For 2001, Mazda has increased horsepower, enlarged the brakes, stiffened the chassis, and upgraded the interior, making this the best Miata of all time.
Two models are available: Miata ($21,180) and Miata LS ($23,930).
In previous years, the Miata models were organized as packages. The base Miata now comes standard with air conditioning. Also standard are alloy wheels, four-wheel disc brakes, a CD stereo with four speakers, and power windows and mirrors. The base model comes with black cloth and a black convertible top.
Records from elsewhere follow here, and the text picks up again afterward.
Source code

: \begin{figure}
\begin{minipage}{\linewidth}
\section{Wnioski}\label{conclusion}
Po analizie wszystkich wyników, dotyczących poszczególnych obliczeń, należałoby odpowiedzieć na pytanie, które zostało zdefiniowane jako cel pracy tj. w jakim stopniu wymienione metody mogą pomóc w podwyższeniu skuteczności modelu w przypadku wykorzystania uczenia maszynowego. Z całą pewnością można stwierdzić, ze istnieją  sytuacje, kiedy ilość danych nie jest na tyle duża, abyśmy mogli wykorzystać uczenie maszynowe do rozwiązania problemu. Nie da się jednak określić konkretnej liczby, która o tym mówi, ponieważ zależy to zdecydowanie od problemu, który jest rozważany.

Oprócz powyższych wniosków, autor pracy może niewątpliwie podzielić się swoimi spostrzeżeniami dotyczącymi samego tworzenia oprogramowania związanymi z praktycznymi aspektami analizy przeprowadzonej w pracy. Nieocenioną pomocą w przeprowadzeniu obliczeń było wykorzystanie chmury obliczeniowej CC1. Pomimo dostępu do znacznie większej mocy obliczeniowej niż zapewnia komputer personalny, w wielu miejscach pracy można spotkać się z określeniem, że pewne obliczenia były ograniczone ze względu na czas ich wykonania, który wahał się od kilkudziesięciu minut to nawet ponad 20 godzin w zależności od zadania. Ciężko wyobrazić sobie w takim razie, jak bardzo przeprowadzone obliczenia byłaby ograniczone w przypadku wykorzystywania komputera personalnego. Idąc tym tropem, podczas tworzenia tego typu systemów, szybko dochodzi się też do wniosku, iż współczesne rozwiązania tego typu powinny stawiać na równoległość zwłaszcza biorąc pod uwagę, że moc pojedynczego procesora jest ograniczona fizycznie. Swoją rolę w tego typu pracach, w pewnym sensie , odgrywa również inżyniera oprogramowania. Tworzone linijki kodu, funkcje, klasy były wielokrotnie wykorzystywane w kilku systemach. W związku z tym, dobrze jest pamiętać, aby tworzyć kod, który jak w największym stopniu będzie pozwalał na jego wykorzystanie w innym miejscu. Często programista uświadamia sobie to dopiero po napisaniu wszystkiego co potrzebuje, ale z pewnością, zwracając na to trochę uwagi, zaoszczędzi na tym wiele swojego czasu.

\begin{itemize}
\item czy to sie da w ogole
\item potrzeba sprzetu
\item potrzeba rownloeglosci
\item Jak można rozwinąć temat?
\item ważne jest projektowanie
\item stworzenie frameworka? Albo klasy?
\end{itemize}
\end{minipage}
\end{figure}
LS adds leather upholstery, a tan convertible top, 195/50VR15 tires in place of the base model's 185/60HR14s, a Torsen limited slip rear differential, power door locks, cruise control and a Bose CD/cassette stereo with six speakers.
An optional Suspension Package includes a sports suspension with strut tower brace is available for the LS ($495); this package is also available for the base model ($995) and includes the Torsen LSD and 15-inch wheels and tires. Anti-lock brakes ($550) are an option on the LS. A removable hardtop ($1,500) is available for driving in cold climates, bad neighborhoods or on race tracks.
All Miatas come with a 1.8-liter four-cylinder engine. For 2001, the Miata gets the largest horsepower increase in its 12-year history, raising the output to 155 horsepower. A 5-speed manual gearbox is standard; a 4-speed automatic ($900) is optional; and a 6-speed manual ($650) is optional on LS models.